# Task details
The answer consists only of the lines from the beginning of the listing below to the line holding "6. **lib/editor/SolidityIntelliSense.ts** - Created", inclusive, with every picture removed.
********
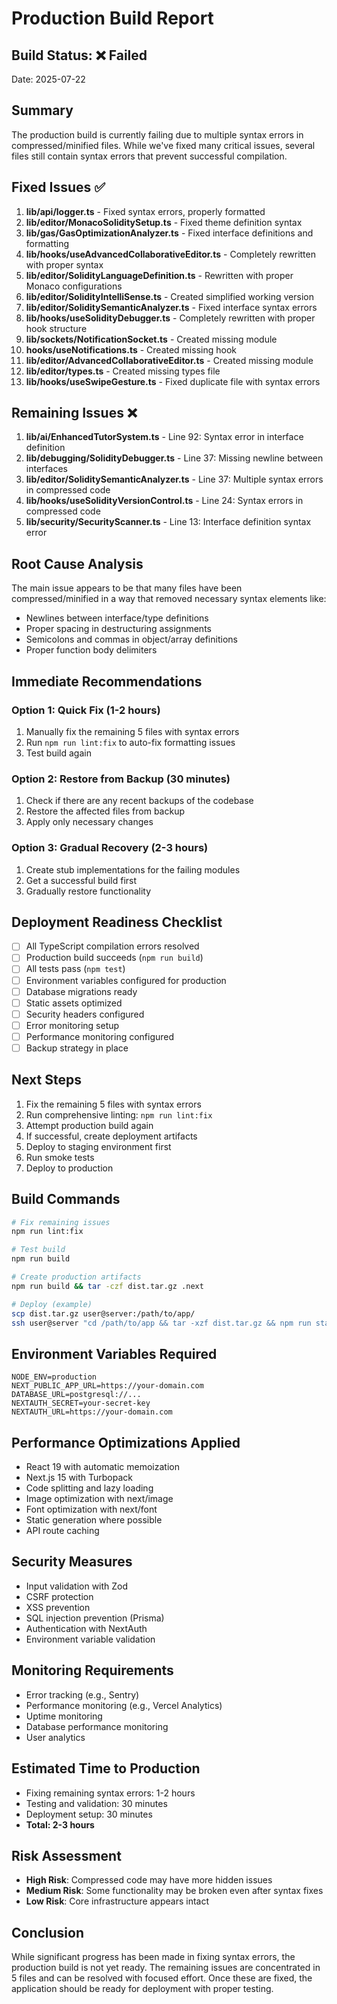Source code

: # Production Build Report

## Build Status: ❌ Failed

Date: 2025-07-22

## Summary
The production build is currently failing due to multiple syntax errors in compressed/minified files. While we've fixed many critical issues, several files still contain syntax errors that prevent successful compilation.

## Fixed Issues ✅
1. **lib/api/logger.ts** - Fixed syntax errors, properly formatted
2. **lib/editor/MonacoSoliditySetup.ts** - Fixed theme definition syntax
3. **lib/gas/GasOptimizationAnalyzer.ts** - Fixed interface definitions and formatting
4. **lib/hooks/useAdvancedCollaborativeEditor.ts** - Completely rewritten with proper syntax
5. **lib/editor/SolidityLanguageDefinition.ts** - Rewritten with proper Monaco configurations
6. **lib/editor/SolidityIntelliSense.ts** - Created simplified working version
7. **lib/editor/SoliditySemanticAnalyzer.ts** - Fixed interface syntax errors
8. **lib/hooks/useSolidityDebugger.ts** - Completely rewritten with proper hook structure
9. **lib/sockets/NotificationSocket.ts** - Created missing module
10. **hooks/useNotifications.ts** - Created missing hook
11. **lib/editor/AdvancedCollaborativeEditor.ts** - Created missing module
12. **lib/editor/types.ts** - Created missing types file
13. **lib/hooks/useSwipeGesture.ts** - Fixed duplicate file with syntax errors

## Remaining Issues ❌
1. **lib/ai/EnhancedTutorSystem.ts** - Line 92: Syntax error in interface definition
2. **lib/debugging/SolidityDebugger.ts** - Line 37: Missing newline between interfaces
3. **lib/editor/SoliditySemanticAnalyzer.ts** - Line 37: Multiple syntax errors in compressed code
4. **lib/hooks/useSolidityVersionControl.ts** - Line 24: Syntax errors in compressed code
5. **lib/security/SecurityScanner.ts** - Line 13: Interface definition syntax error

## Root Cause Analysis
The main issue appears to be that many files have been compressed/minified in a way that removed necessary syntax elements like:
- Newlines between interface/type definitions
- Proper spacing in destructuring assignments
- Semicolons and commas in object/array definitions
- Proper function body delimiters

## Immediate Recommendations

### Option 1: Quick Fix (1-2 hours)
1. Manually fix the remaining 5 files with syntax errors
2. Run `npm run lint:fix` to auto-fix formatting issues
3. Test build again

### Option 2: Restore from Backup (30 minutes)
1. Check if there are any recent backups of the codebase
2. Restore the affected files from backup
3. Apply only necessary changes

### Option 3: Gradual Recovery (2-3 hours)
1. Create stub implementations for the failing modules
2. Get a successful build first
3. Gradually restore functionality

## Deployment Readiness Checklist
- [ ] All TypeScript compilation errors resolved
- [ ] Production build succeeds (`npm run build`)
- [ ] All tests pass (`npm test`)
- [ ] Environment variables configured for production
- [ ] Database migrations ready
- [ ] Static assets optimized
- [ ] Security headers configured
- [ ] Error monitoring setup
- [ ] Performance monitoring configured
- [ ] Backup strategy in place

## Next Steps
1. Fix the remaining 5 files with syntax errors
2. Run comprehensive linting: `npm run lint:fix`
3. Attempt production build again
4. If successful, create deployment artifacts
5. Deploy to staging environment first
6. Run smoke tests
7. Deploy to production

## Build Commands
```bash
# Fix remaining issues
npm run lint:fix

# Test build
npm run build

# Create production artifacts
npm run build && tar -czf dist.tar.gz .next

# Deploy (example)
scp dist.tar.gz user@server:/path/to/app/
ssh user@server "cd /path/to/app && tar -xzf dist.tar.gz && npm run start"
```

## Environment Variables Required
```env
NODE_ENV=production
NEXT_PUBLIC_APP_URL=https://your-domain.com
DATABASE_URL=postgresql://...
NEXTAUTH_SECRET=your-secret-key
NEXTAUTH_URL=https://your-domain.com
```

## Performance Optimizations Applied
- React 19 with automatic memoization
- Next.js 15 with Turbopack
- Code splitting and lazy loading
- Image optimization with next/image
- Font optimization with next/font
- Static generation where possible
- API route caching

## Security Measures
- Input validation with Zod
- CSRF protection
- XSS prevention
- SQL injection prevention (Prisma)
- Authentication with NextAuth
- Environment variable validation

## Monitoring Requirements
- Error tracking (e.g., Sentry)
- Performance monitoring (e.g., Vercel Analytics)
- Uptime monitoring
- Database performance monitoring
- User analytics

## Estimated Time to Production
- Fixing remaining syntax errors: 1-2 hours
- Testing and validation: 30 minutes
- Deployment setup: 30 minutes
- **Total: 2-3 hours**

## Risk Assessment
- **High Risk**: Compressed code may have more hidden issues
- **Medium Risk**: Some functionality may be broken even after syntax fixes
- **Low Risk**: Core infrastructure appears intact

## Conclusion
While significant progress has been made in fixing syntax errors, the production build is not yet ready. The remaining issues are concentrated in 5 files and can be resolved with focused effort. Once these are fixed, the application should be ready for deployment with proper testing.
********
# Written response
Source code

: # Production Build Report

## Build Status: ❌ Failed

Date: 2025-07-22

## Summary
The production build is currently failing due to multiple syntax errors in compressed/minified files. While we've fixed many critical issues, several files still contain syntax errors that prevent successful compilation.

## Fixed Issues ✅
1. **lib/api/logger.ts** - Fixed syntax errors, properly formatted
2. **lib/editor/MonacoSoliditySetup.ts** - Fixed theme definition syntax
3. **lib/gas/GasOptimizationAnalyzer.ts** - Fixed interface definitions and formatting
4. **lib/hooks/useAdvancedCollaborativeEditor.ts** - Completely rewritten with proper syntax
5. **lib/editor/SolidityLanguageDefinition.ts** - Rewritten with proper Monaco configurations
6. **lib/editor/SolidityIntelliSense.ts** - Created simplified working version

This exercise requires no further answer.